Date of Award

Spring 2011

Document Type

Dissertation

Degree Name

Doctor of Philosophy (PhD)

Department

Counseling & Human Services

Program/Concentration

Counselor Education and Supervision

Committee Director

Nina W. Brown

Committee Member

Steve Myran

Committee Member

Alan Schwitzer

Abstract

High school students who fail one or more mathematics' classes tend to be more likely to fail the Virginia Standard of Learning (SOL) tests and thus delaying their graduation. The purpose of this study was to examine the effects of expressive writing on general anxiety, math anxiety, stress, cognitive processes and psychological processes on the Virginia Standards of Learning (SOL) on a sample of urban high school students failing mathematics.
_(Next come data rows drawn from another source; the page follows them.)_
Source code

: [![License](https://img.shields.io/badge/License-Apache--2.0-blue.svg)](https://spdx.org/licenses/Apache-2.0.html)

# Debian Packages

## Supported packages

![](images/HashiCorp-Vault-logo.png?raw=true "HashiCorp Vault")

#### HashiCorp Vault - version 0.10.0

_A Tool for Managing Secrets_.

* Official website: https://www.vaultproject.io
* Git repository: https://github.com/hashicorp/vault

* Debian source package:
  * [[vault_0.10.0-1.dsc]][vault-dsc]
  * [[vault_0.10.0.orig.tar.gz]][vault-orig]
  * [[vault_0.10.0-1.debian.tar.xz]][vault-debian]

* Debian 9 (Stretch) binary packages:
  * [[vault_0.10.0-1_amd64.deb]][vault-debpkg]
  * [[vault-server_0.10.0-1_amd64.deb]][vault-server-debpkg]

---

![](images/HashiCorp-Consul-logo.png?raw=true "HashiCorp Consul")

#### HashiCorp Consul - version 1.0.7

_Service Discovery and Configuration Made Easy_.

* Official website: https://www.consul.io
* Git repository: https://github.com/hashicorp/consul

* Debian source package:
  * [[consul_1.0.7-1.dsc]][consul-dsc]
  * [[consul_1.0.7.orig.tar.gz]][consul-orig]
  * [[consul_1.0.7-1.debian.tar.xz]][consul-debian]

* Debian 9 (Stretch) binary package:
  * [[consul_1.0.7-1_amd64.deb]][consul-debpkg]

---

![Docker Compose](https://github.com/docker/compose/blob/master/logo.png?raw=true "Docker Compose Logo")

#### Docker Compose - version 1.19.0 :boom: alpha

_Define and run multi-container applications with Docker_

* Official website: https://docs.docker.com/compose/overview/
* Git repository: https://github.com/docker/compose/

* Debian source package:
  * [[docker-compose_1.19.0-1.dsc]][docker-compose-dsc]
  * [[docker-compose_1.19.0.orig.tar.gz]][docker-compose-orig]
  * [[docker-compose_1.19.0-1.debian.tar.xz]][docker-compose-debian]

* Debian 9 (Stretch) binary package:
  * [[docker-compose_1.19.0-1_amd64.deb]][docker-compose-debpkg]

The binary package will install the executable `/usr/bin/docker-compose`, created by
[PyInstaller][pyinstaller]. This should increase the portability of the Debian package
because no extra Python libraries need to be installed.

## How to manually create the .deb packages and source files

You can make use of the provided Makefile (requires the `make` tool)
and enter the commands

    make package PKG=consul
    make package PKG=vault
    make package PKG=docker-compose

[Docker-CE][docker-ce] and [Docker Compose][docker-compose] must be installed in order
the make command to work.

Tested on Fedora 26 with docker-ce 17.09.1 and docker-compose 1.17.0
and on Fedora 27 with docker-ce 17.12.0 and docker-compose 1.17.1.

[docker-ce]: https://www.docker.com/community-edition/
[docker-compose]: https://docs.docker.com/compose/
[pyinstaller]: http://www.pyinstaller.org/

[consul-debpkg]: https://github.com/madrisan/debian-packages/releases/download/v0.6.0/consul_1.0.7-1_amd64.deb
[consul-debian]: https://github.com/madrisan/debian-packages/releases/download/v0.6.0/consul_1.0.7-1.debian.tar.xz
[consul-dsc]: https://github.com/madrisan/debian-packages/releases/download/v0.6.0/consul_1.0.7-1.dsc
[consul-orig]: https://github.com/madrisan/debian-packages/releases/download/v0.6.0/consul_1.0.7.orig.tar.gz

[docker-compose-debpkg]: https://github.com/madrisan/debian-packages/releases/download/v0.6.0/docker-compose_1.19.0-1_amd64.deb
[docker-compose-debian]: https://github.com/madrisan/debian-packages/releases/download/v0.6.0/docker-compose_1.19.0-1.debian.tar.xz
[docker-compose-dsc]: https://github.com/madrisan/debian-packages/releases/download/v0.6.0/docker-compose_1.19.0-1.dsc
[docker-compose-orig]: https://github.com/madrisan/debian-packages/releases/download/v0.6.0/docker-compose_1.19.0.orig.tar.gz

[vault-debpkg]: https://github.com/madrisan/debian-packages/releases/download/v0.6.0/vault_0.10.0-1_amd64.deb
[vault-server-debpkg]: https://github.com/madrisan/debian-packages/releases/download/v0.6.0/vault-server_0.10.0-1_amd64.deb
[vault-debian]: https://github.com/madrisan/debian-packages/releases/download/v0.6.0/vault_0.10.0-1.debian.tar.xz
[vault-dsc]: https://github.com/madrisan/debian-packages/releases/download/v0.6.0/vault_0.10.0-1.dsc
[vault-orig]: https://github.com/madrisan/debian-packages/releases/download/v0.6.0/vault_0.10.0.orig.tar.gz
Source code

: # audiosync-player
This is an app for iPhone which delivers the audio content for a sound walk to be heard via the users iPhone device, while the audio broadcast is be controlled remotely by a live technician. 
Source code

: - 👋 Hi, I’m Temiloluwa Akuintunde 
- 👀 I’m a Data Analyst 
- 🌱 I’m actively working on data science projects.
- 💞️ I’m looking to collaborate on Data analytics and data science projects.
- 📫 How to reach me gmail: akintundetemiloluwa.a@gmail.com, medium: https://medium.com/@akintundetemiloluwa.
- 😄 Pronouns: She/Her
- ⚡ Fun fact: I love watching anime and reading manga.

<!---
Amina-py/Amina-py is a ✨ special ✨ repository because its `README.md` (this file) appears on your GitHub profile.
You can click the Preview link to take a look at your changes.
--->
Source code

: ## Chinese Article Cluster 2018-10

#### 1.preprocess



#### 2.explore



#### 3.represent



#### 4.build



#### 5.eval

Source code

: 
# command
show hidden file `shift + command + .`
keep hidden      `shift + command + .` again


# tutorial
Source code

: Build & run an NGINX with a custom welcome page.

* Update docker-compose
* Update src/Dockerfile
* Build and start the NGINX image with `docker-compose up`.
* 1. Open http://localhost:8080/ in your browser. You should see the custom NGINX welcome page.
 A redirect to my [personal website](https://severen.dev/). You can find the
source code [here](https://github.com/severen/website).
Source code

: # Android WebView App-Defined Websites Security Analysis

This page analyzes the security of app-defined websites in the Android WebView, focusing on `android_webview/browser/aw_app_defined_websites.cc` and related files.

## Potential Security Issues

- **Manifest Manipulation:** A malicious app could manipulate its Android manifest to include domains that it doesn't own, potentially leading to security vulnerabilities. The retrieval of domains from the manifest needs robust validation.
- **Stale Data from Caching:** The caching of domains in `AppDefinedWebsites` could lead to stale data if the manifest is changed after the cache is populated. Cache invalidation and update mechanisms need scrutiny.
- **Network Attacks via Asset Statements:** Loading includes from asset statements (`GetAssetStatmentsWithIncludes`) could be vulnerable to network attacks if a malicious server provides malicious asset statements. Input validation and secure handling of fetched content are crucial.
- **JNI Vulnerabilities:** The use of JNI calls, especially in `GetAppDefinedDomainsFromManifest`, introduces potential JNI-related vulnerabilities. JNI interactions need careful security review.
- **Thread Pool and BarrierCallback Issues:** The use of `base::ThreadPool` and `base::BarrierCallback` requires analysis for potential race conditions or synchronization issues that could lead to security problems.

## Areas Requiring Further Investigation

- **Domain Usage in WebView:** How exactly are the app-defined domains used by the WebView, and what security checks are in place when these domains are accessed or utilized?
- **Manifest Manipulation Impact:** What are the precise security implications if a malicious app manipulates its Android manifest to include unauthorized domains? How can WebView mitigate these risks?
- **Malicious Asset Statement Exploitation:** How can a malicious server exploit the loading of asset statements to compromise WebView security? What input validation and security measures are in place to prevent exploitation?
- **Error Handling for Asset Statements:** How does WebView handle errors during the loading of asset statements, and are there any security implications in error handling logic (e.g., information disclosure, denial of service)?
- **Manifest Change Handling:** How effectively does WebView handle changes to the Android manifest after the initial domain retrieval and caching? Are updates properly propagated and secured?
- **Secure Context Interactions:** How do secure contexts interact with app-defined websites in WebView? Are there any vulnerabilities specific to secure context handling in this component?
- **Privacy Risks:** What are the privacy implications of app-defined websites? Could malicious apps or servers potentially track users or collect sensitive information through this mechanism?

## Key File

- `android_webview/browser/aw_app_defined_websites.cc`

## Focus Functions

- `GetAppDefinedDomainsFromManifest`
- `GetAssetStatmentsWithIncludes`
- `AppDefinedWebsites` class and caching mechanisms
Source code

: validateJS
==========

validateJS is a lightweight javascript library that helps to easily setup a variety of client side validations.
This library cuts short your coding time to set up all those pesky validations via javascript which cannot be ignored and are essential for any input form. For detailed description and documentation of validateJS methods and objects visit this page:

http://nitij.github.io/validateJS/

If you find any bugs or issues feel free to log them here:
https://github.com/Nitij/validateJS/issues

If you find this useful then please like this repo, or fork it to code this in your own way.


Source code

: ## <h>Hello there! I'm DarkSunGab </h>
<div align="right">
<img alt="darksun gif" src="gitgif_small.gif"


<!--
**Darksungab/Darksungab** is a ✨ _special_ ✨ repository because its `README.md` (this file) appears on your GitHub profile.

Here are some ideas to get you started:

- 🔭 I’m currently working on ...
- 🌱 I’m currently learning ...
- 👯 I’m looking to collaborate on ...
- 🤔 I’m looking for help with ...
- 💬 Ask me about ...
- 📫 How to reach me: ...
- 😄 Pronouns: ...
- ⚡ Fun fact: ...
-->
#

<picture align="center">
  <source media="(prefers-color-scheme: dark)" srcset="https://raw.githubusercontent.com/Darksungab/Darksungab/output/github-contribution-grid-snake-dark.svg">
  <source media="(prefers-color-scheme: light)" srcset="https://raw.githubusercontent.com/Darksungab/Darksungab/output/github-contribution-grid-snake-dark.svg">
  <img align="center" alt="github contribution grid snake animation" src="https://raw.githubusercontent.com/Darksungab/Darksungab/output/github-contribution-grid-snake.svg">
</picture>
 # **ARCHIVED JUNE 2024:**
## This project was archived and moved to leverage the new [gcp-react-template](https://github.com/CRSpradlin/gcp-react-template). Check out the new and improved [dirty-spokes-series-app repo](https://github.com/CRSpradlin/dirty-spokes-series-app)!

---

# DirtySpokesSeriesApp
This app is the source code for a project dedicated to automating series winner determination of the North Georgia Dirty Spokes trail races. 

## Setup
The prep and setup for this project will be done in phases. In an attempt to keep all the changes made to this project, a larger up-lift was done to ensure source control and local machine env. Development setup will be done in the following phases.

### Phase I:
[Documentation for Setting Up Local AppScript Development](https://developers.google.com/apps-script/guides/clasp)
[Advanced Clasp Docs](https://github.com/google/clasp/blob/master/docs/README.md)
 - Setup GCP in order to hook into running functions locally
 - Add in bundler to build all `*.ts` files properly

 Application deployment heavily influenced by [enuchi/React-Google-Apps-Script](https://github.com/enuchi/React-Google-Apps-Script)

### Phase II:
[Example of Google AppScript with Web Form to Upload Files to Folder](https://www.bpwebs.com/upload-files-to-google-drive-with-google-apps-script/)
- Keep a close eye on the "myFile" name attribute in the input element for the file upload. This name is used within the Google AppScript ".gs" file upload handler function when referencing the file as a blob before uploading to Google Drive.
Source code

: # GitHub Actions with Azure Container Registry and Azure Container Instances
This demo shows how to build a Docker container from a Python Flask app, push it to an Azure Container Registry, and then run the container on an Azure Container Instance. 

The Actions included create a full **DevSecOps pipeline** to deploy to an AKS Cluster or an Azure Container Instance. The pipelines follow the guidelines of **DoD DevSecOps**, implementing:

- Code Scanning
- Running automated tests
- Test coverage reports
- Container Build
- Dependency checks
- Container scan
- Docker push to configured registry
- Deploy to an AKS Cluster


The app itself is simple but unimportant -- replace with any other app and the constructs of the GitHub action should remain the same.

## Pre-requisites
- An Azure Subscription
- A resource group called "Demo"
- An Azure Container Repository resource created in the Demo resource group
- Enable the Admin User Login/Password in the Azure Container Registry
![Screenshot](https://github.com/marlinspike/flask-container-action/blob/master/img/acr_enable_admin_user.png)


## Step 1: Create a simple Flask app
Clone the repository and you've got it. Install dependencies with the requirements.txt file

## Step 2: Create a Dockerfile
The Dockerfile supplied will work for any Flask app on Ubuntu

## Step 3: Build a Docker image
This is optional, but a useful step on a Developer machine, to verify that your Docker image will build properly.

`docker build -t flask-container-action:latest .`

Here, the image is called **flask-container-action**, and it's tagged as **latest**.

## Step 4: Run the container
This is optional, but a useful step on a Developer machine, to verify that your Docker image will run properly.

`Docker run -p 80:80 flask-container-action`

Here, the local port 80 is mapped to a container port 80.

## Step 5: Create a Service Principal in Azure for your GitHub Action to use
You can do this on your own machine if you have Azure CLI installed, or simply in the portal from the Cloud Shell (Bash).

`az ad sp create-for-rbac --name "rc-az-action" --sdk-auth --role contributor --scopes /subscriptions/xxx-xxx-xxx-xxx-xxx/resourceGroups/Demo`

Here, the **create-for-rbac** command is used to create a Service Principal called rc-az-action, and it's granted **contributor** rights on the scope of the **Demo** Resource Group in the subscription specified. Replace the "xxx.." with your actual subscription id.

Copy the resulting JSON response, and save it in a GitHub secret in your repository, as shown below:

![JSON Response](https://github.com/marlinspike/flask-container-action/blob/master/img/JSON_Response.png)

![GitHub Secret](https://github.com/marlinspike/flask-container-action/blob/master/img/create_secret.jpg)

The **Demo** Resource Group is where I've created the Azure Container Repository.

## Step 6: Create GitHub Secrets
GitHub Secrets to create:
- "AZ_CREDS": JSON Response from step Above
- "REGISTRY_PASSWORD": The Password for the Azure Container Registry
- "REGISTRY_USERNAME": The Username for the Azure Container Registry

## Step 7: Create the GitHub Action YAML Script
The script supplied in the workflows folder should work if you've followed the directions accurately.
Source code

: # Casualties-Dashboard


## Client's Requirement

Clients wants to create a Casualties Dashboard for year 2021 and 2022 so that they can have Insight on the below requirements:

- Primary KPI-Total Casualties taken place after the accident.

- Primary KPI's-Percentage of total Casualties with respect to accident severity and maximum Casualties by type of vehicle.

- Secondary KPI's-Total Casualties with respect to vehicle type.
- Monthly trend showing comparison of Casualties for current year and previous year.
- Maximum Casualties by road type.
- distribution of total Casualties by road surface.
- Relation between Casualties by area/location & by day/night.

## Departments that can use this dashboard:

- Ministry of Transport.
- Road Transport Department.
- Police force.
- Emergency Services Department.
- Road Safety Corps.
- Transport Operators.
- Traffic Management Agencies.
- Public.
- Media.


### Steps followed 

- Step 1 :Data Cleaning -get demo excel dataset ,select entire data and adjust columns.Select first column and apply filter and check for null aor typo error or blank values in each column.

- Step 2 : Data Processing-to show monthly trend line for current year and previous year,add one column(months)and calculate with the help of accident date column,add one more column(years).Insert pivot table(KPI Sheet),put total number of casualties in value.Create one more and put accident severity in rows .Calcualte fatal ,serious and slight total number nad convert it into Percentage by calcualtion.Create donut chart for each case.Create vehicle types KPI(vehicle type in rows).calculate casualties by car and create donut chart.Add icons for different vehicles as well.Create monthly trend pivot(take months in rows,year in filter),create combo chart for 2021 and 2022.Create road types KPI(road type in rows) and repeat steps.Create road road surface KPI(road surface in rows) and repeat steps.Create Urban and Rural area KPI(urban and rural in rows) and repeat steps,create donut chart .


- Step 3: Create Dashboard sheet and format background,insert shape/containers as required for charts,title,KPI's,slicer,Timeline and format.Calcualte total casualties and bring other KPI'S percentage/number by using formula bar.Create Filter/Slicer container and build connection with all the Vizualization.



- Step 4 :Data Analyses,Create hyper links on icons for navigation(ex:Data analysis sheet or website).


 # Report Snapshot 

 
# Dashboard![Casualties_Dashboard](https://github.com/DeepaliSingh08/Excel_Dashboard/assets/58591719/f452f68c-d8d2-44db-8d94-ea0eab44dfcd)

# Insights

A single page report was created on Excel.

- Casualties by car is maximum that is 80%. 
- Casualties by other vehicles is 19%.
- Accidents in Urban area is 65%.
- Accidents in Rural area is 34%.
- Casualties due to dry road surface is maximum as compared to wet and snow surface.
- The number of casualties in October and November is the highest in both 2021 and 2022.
The participants (n=93) male and female students in grades 9-12, ranged in ages from 14 to 19 years of age, from various socio-economic backgrounds. The intact classes were used to reduce disruption of the instructional process and to encourage teacher cooperation. The experimental group (n=54) wrote on a value latent topic and the control group (n=39) wrote on a neutral topic. When compared to the control group, statistically significant results revealed the experimental group reported lesser levels of anxiety after the writing intervention. Both the experimental group and the control group had a reduction in math anxiety after the expressive writing intervention. During the SOL geometry mathematics test, the experimental group had a 52% pass rate and the control group had a 49% pass rate.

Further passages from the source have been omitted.